Fact and fiction on carbon in soils

Many of us will have heard about the potential of soils to store carbon. But can soils really sequester a significant amount of carbon, contributing to climate change mitigation? And, for how long can carbon be locked in the soil? And … what does agroforestry have to do with it? This article explores the potential of soils to store carbon, contribute to tackling climate change, and what the role of Regenerative Agroforestry could be.

How great would it be: halting climate change whilst increasing agricultural production. Some think this is not a dream, but that this could genuinely be a feasible reality. How? By storing carbon in soils.

Could agricultural soils be a solution to climate change? (Source: Unsplash/Roman Synkevych)

The international initiative “4 per 1000“, launched at the COP21 aims to demonstrate that agricultural soils can play a crucial role at the crossroads of climate change and food security.

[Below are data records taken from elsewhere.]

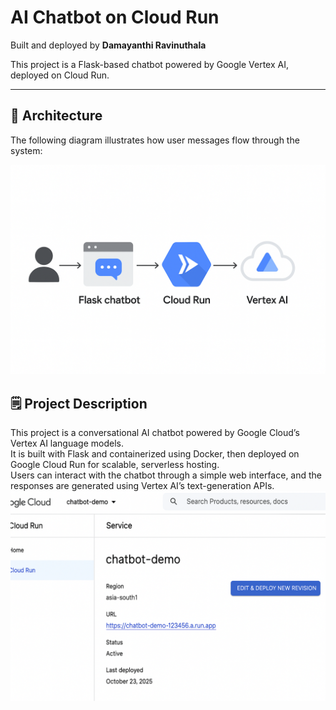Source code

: # AI Chatbot on Cloud Run

Built and deployed by **Damayanthi Ravinuthala**

This project is a Flask-based chatbot powered by Google Vertex AI, deployed on Cloud Run.

---

## 🧠 Architecture

The following diagram illustrates how user messages flow through the system:

![Architecture Diagram](architecture.png)
## 🗒️ Project Description

This project is a conversational AI chatbot powered by Google Cloud’s Vertex AI language models.  
It is built with Flask and containerized using Docker, then deployed on Google Cloud Run for scalable, serverless hosting.  
Users can interact with the chatbot through a simple web interface, and the responses are generated using Vertex AI’s text-generation APIs.
![Cloud Run Chatbot](images/chatbot-demo.png)
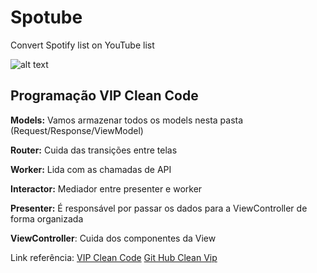 # Spotube
Convert Spotify list on YouTube list

![alt text](https://cdn-images-1.medium.com/max/2400/1*QV4nxWPd_sbGhoWO-X7PfQ.png)

## Programação VIP Clean Code

**Models:** Vamos armazenar todos os models nesta pasta (Request/Response/ViewModel)

**Router:** Cuida das transições entre telas

**Worker:** Lida com as chamadas de API

**Interactor:** Mediador entre presenter e worker

**Presenter:** É responsável por passar os dados para a ViewController de forma organizada

**ViewController**: Cuida dos componentes da View

Link referência: [VIP Clean Code](https://hackernoon.com/introducing-clean-swift-architecture-vip-770a639ad7bf)
[Git Hub Clean Vip](https://github.com/Clean-Swift)
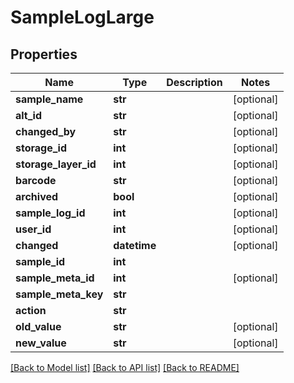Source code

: # SampleLogLarge

## Properties
Name | Type | Description | Notes
------------ | ------------- | ------------- | -------------
**sample_name** | **str** |  | [optional] 
**alt_id** | **str** |  | [optional] 
**changed_by** | **str** |  | [optional] 
**storage_id** | **int** |  | [optional] 
**storage_layer_id** | **int** |  | [optional] 
**barcode** | **str** |  | [optional] 
**archived** | **bool** |  | [optional] 
**sample_log_id** | **int** |  | [optional] 
**user_id** | **int** |  | [optional] 
**changed** | **datetime** |  | [optional] 
**sample_id** | **int** |  | 
**sample_meta_id** | **int** |  | [optional] 
**sample_meta_key** | **str** |  | 
**action** | **str** |  | 
**old_value** | **str** |  | [optional] 
**new_value** | **str** |  | [optional] 

[[Back to Model list]](../README.md#documentation-for-models) [[Back to API list]](../README.md#documentation-for-api-endpoints) [[Back to README]](../README.md)


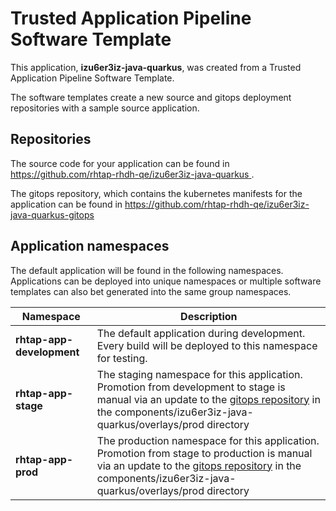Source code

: # Trusted Application Pipeline Software Template

This application, **izu6er3iz-java-quarkus**, was created from a Trusted Application Pipeline Software Template.

The software templates create a new source and gitops deployment repositories with a sample source application. 

## Repositories

The source code for your application can be found in [https://github.com/rhtap-rhdh-qe/izu6er3iz-java-quarkus ](https://github.com/rhtap-rhdh-qe/izu6er3iz-java-quarkus ).
 
The gitops repository, which contains the kubernetes manifests for the application can be found in 
[https://github.com/rhtap-rhdh-qe/izu6er3iz-java-quarkus-gitops ](https://github.com/rhtap-rhdh-qe/izu6er3iz-java-quarkus-gitops ) 

## Application namespaces 

The default application will be found in the following namespaces. Applications can be deployed into unique namespaces or multiple software templates can also bet generated into the same group namespaces.  

|  Namespace   |  Description   |  
| -------- | -------- |   
| **rhtap-app-development** | The default application during development. Every build will be deployed to this namespace for testing. | 
| **rhtap-app-stage** | The staging namespace for this application. Promotion from development to stage is manual via an update to the [gitops repository](https://github.com/rhtap-rhdh-qe/izu6er3iz-java-quarkus-gitops ) in the components/izu6er3iz-java-quarkus/overlays/prod directory |  
| **rhtap-app-prod** | The production namespace for this application. Promotion from stage to production is manual via an update to the [gitops repository](https://github.com/rhtap-rhdh-qe/izu6er3iz-java-quarkus-gitops ) in the components/izu6er3iz-java-quarkus/overlays/prod directory | 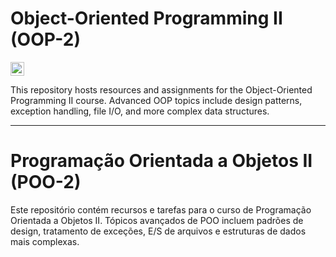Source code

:# Object-Oriented Programming II (OOP-2)

<kbd>[<img title="Portugese Brazilian" alt="Portuguese" src="    https://flagicons.lipis.dev/flags/4x3/br.svg" width="22">](README_PT.md)</kbd>

This repository hosts resources and assignments for the Object-Oriented Programming II course. Advanced OOP topics include design patterns, exception handling, file I/O, and more complex data structures.

---

# Programação Orientada a Objetos II (POO-2)

Este repositório contém recursos e tarefas para o curso de Programação Orientada a Objetos II. Tópicos avançados de POO incluem padrões de design, tratamento de exceções, E/S de arquivos e estruturas de dados mais complexas.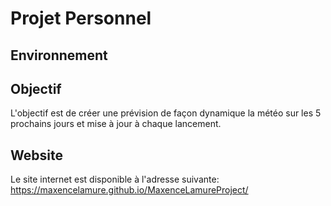 # Projet Personnel
## Environnement

## Objectif
L'objectif est de créer une prévision de façon dynamique la météo sur les 5 prochains jours et mise à jour à chaque lancement.

## Website
Le site internet est disponible à l'adresse suivante: https://maxencelamure.github.io/MaxenceLamureProject/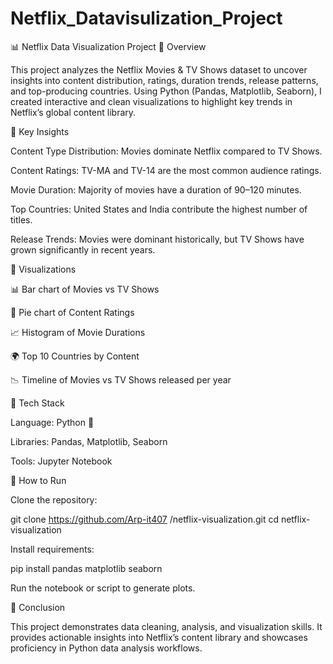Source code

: # Netflix_Datavisulization_Project

📊 Netflix Data Visualization Project
🔹 Overview

This project analyzes the Netflix Movies & TV Shows dataset to uncover insights into content distribution, ratings, duration trends, release patterns, and top-producing countries. Using Python (Pandas, Matplotlib, Seaborn), I created interactive and clean visualizations to highlight key trends in Netflix’s global content library.

🔹 Key Insights

Content Type Distribution: Movies dominate Netflix compared to TV Shows.

Content Ratings: TV-MA and TV-14 are the most common audience ratings.

Movie Duration: Majority of movies have a duration of 90–120 minutes.

Top Countries: United States and India contribute the highest number of titles.

Release Trends: Movies were dominant historically, but TV Shows have grown significantly in recent years.


🔹 Visualizations

📊 Bar chart of Movies vs TV Shows

🥧 Pie chart of Content Ratings

📈 Histogram of Movie Durations

🌍 Top 10 Countries by Content

📉 Timeline of Movies vs TV Shows released per year


🔹 Tech Stack

Language: Python 🐍

Libraries: Pandas, Matplotlib, Seaborn

Tools: Jupyter Notebook

🔹 How to Run

Clone the repository:

git clone https://github.com/Arp-it407
/netflix-visualization.git
cd netflix-visualization


Install requirements:

pip install pandas matplotlib seaborn


Run the notebook or script to generate plots.

📌 Conclusion

This project demonstrates data cleaning, analysis, and visualization skills. It provides actionable insights into Netflix’s content library and showcases proficiency in Python data analysis workflows.





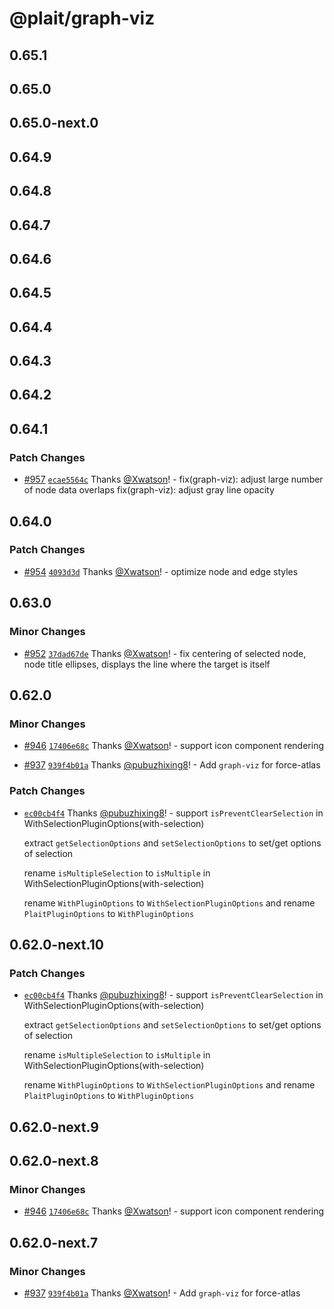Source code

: # @plait/graph-viz

## 0.65.1

## 0.65.0

## 0.65.0-next.0

## 0.64.9

## 0.64.8

## 0.64.7

## 0.64.6

## 0.64.5

## 0.64.4

## 0.64.3

## 0.64.2

## 0.64.1

### Patch Changes

-   [#957](https://github.com/worktile/plait/pull/957) [`ecae5564c`](https://github.com/worktile/plait/commit/ecae5564cf7ab9b7fd85cdda7ff0d44111cd3304) Thanks [@Xwatson](https://github.com/Xwatson)! - fix(graph-viz): adjust large number of node data overlaps
    fix(graph-viz): adjust gray line opacity

## 0.64.0

### Patch Changes

-   [#954](https://github.com/worktile/plait/pull/954) [`4093d3d`](https://github.com/worktile/plait/commit/4093d3d699d19e32aa0bab09ad8080c89cf97e3f) Thanks [@Xwatson](https://github.com/Xwatson)! - optimize node and edge styles

## 0.63.0

### Minor Changes

-   [#952](https://github.com/worktile/plait/pull/952) [`37dad67de`](https://github.com/worktile/plait/commit/37dad67deb448af3f6c98aea8bf03018136fd5da) Thanks [@Xwatson](https://github.com/Xwatson)! - fix centering of selected node, node title ellipses, displays the line where the target is itself

## 0.62.0

### Minor Changes

-   [#946](https://github.com/worktile/plait/pull/946) [`17406e68c`](https://github.com/worktile/plait/commit/17406e68ce3d040e652836c43dc7a62dc5f0a5a3) Thanks [@Xwatson](https://github.com/Xwatson)! - support icon component rendering

*   [#937](https://github.com/worktile/plait/pull/937) [`939f4b01a`](https://github.com/worktile/plait/commit/939f4b01a89e3a4045842398e6b0d8e36e01c2f4) Thanks [@pubuzhixing8](https://github.com/pubuzhixing8)! - Add `graph-viz` for force-atlas

### Patch Changes

-   [`ec00cb4f4`](https://github.com/worktile/plait/commit/ec00cb4f4c3cff6fbab7ed7ab67ef48e3efb47ee) Thanks [@pubuzhixing8](https://github.com/pubuzhixing8)! - support `isPreventClearSelection` in WithSelectionPluginOptions(with-selection)

    extract `getSelectionOptions` and `setSelectionOptions` to set/get options of selection

    rename `isMultipleSelection` to `isMultiple` in WithSelectionPluginOptions(with-selection)

    rename `WithPluginOptions` to `WithSelectionPluginOptions` and rename `PlaitPluginOptions` to `WithPluginOptions`

## 0.62.0-next.10

### Patch Changes

-   [`ec00cb4f4`](https://github.com/worktile/plait/commit/ec00cb4f4c3cff6fbab7ed7ab67ef48e3efb47ee) Thanks [@pubuzhixing8](https://github.com/pubuzhixing8)! - support `isPreventClearSelection` in WithSelectionPluginOptions(with-selection)

    extract `getSelectionOptions` and `setSelectionOptions` to set/get options of selection

    rename `isMultipleSelection` to `isMultiple` in WithSelectionPluginOptions(with-selection)

    rename `WithPluginOptions` to `WithSelectionPluginOptions` and rename `PlaitPluginOptions` to `WithPluginOptions`

## 0.62.0-next.9

## 0.62.0-next.8

### Minor Changes

-   [#946](https://github.com/worktile/plait/pull/946) [`17406e68c`](https://github.com/worktile/plait/commit/17406e68ce3d040e652836c43dc7a62dc5f0a5a3) Thanks [@Xwatson](https://github.com/Xwatson)! - support icon component rendering

## 0.62.0-next.7

### Minor Changes

-   [#937](https://github.com/worktile/plait/pull/937) [`939f4b01a`](https://github.com/worktile/plait/commit/939f4b01a89e3a4045842398e6b0d8e36e01c2f4) Thanks [@Xwatson](https://github.com/Xwatson)! - Add `graph-viz` for force-atlas
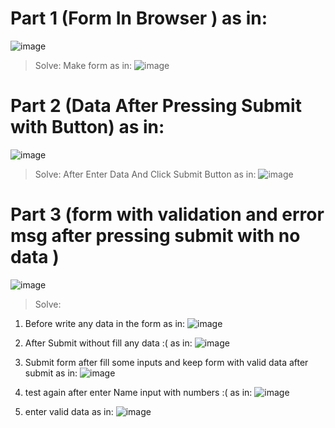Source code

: # Part 1 (Form In Browser ) as in: 
 ![image](img/1_form%20in%20browser.png)

> Solve: Make form as in:
  ![image](img/SolvePart1.png)

# Part 2 (Data After Pressing Submit with Button) as in:
 ![image](img/2_data%20after%20pressing%20submit%20button.png)

> Solve: After Enter Data And Click Submit Button as in:
 ![image](img/SolvePart2.png)


# Part 3 (form with validation and error msg after pressing submit with no data )
 ![image](img/3_bonus_form%20with%20validation%20and%20error%20mesg%20after%20pressing%20submit%20with%20no%20data.png)

> Solve:
 1. Before write any data in the form as in: 
  ![image](img/SolvePart1.png)
 
 2. After Submit without fill any data :( as in:
  ![image](img/SolvePart3WithSubmitWithEmptyData.png)

 3. Submit form after fill some inputs and keep form with valid data after submit as in:
   ![image](img/SubmitSomeInputsandKeepformwithTheLatestValues.png)

 4. test again after enter Name input with numbers :( as in: 
   ![image](img/SubmitFormWithInputNameWithNumbers.png)
 
 5. enter valid data as in: 
   ![image](img/AfterSuccessfulSubmit.png)

   
  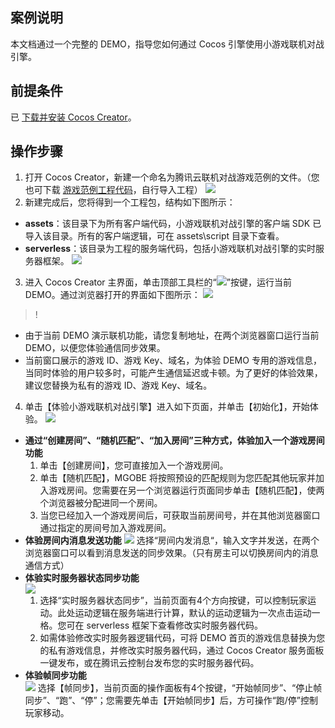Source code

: ## 案例说明
本文档通过一个完整的 DEMO，指导您如何通过 Cocos 引擎使用小游戏联机对战引擎。

## 前提条件
已 [下载并安装 Cocos Creator](https://www.cocos.com/products#CocosCreator)。

## 操作步骤
1. 打开 Cocos Creator，新建一个命名为腾讯云联机对战游戏范例的文件。（您也可下载 [游戏范例工程代码](https://www.cocos.com/creator)，自行导入工程）
![](https://main.qcloudimg.com/raw/0b098f4635d3c5e2dc93f31bb6602ed9.png)
2. 新建完成后，您将得到一个工程包，结构如下图所示：
 - **assets**：该目录下为所有客户端代码，小游戏联机对战引擎的客户端 SDK 已导入该目录。所有的客户端逻辑，可在 assets\script 目录下查看。
 - **serverless**：该目录为工程的服务端代码，包括小游戏联机对战引擎的实时服务器框架。
![](https://main.qcloudimg.com/raw/ab2ed4f6a7194067a139fd081ab4b89f.png)
3. 进入 Cocos Creator 主界面，单击顶部工具栏的“![](https://main.qcloudimg.com/raw/09071d4fabcf9239a2ce8f2d96972dac.png)”按键，运行当前 DEMO。通过浏览器打开的界面如下图所示：
![](https://main.qcloudimg.com/raw/3d69120bb52b0719ef65cc56b7d5fe0b.png)
 >!
 - 由于当前 DEMO 演示联机功能，请您复制地址，在两个浏览器窗口运行当前 DEMO，以便您体验通信同步效果。
 - 当前窗口展示的游戏 ID、游戏 Key、域名，为体验 DEMO 专用的游戏信息，当同时体验的用户较多时，可能产生通信延迟或卡顿。为了更好的体验效果，建议您替换为私有的游戏 ID、游戏 Key、域名。
4. 单击【体验小游戏联机对战引擎】进入如下页面，并单击【初始化】，开始体验。
![](https://main.qcloudimg.com/raw/f5c1e0cd448a4dcaa2c3f653a847a236.png)
  - **通过“创建房间”、“随机匹配”、“加入房间”三种方式，体验加入一个游戏房间功能**
    1. 单击【创建房间】，您可直接加入一个游戏房间。
    2. 单击【随机匹配】，MGOBE 将按照预设的匹配规则为您匹配其他玩家并加入游戏房间。您需要在另一个浏览器运行页面同步单击【随机匹配】，使两个浏览器被分配进同一个房间。
    3. 当您已经加入一个游戏房间后，可获取当前房间号，并在其他浏览器窗口通过指定的房间号加入游戏房间。  
   - **体验房间内消息发送功能**
   ![](https://main.qcloudimg.com/raw/8946cc788fa5ede3b239c4dccc040c54.png)
   选择“房间内发消息“，输入文字并发送，在两个浏览器窗口可以看到消息发送的同步效果。（只有房主可以切换房间内的消息通信方式）  
  - **体验实时服务器状态同步功能**         
  ![](https://main.qcloudimg.com/raw/f46b29242433a5e5c291b07f075147ba.png)
    1. 选择“实时服务器状态同步”，当前页面有4个方向按键，可以控制玩家运动。此处运动逻辑在服务端进行计算，默认的运动逻辑为一次点击运动一格。您可在 serverless 框架下查看修改实时服务器代码。
    2. 如需体验修改实时服务器逻辑代码，可将 DEMO 首页的游戏信息替换为您的私有游戏信息，并修改实时服务器代码，通过 Cocos Creator 服务面板一键发布，或在腾讯云控制台发布您的实时服务器代码。
   -  **体验帧同步功能**  
   ![](https://main.qcloudimg.com/raw/d6b432b5c80484e550d9a3864b57836e.png)
  选择【帧同步】，当前页面的操作面板有4个按键，“开始帧同步”、“停止帧同步”、“跑”、“停”；您需要先单击【开始帧同步】后，方可操作“跑/停”控制玩家移动。
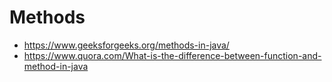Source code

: # Methods 

- https://www.geeksforgeeks.org/methods-in-java/
- https://www.quora.com/What-is-the-difference-between-function-and-method-in-java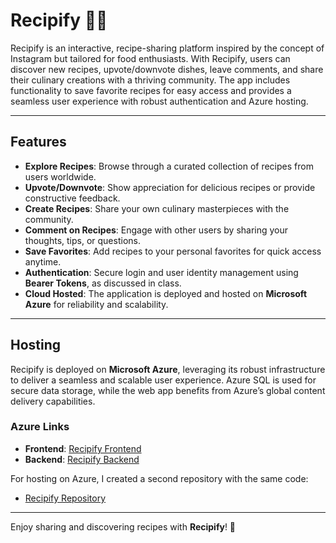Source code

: # Recipify 🌟🍴  

Recipify is an interactive, recipe-sharing platform inspired by the concept of Instagram but tailored for food enthusiasts. With Recipify, users can discover new recipes, upvote/downvote dishes, leave comments, and share their culinary creations with a thriving community. The app includes functionality to save favorite recipes for easy access and provides a seamless user experience with robust authentication and Azure hosting.

---

## **Features**
- **Explore Recipes**: Browse through a curated collection of recipes from users worldwide.  
- **Upvote/Downvote**: Show appreciation for delicious recipes or provide constructive feedback.  
- **Create Recipes**: Share your own culinary masterpieces with the community.  
- **Comment on Recipes**: Engage with other users by sharing your thoughts, tips, or questions.  
- **Save Favorites**: Add recipes to your personal favorites for quick access anytime.  
- **Authentication**: Secure login and user identity management using **Bearer Tokens**, as discussed in class.  
- **Cloud Hosted**: The application is deployed and hosted on **Microsoft Azure** for reliability and scalability.  

---

## **Hosting**  
Recipify is deployed on **Microsoft Azure**, leveraging its robust infrastructure to deliver a seamless and scalable user experience. Azure SQL is used for secure data storage, while the web app benefits from Azure’s global content delivery capabilities.

### **Azure Links**
- **Frontend**: [Recipify Frontend](https://proud-pebble-05ac82510.5.azurestaticapps.net/)  
- **Backend**: [Recipify Backend](https://recipify-caced2b9g2eyb4cr.northcentralus-01.azurewebsites.net/)  

For hosting on Azure, I created a second repository with the same code:  
- [Recipify Repository](https://github.com/saifuddinsyed60/Recipify)  

---

Enjoy sharing and discovering recipes with **Recipify**! 🎉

The initiative is based around the idea that an annual growth rate of 0.4% in the soil organic carbon (SOC) stocks (or 4‰ per year, hence the name of the initiative) in the first 30-40 cm of soil would significantly reduce the CO2 concentration in the atmosphere.

As such, the initiative wants to show that even a small increase in the soil carbon stock can contribute to achieving the long-term objective of limiting the temperature increase to the 2°C threshold.

The 4 per 100- initiative sees soils as crucial to tackling climate change and food insecurity (Source: 4per1000).

However, the initiative has also received criticism. This includes arguments such as: carbon sequestration in soils risks being a temporary but not definite solution; some soils have insufficient nitrogen and phosphorus available, which limits the potential for carbon sequestration; there is a need for more comprehensive greenhouse gas (GHG) accounting, also considering emissions of methane (CH4) and nitrous oxide (N2O) from soils. In addition, case studies (1,2) have pointed out that the goal of increasing SOC 4‰ per year is not always realistically attainable.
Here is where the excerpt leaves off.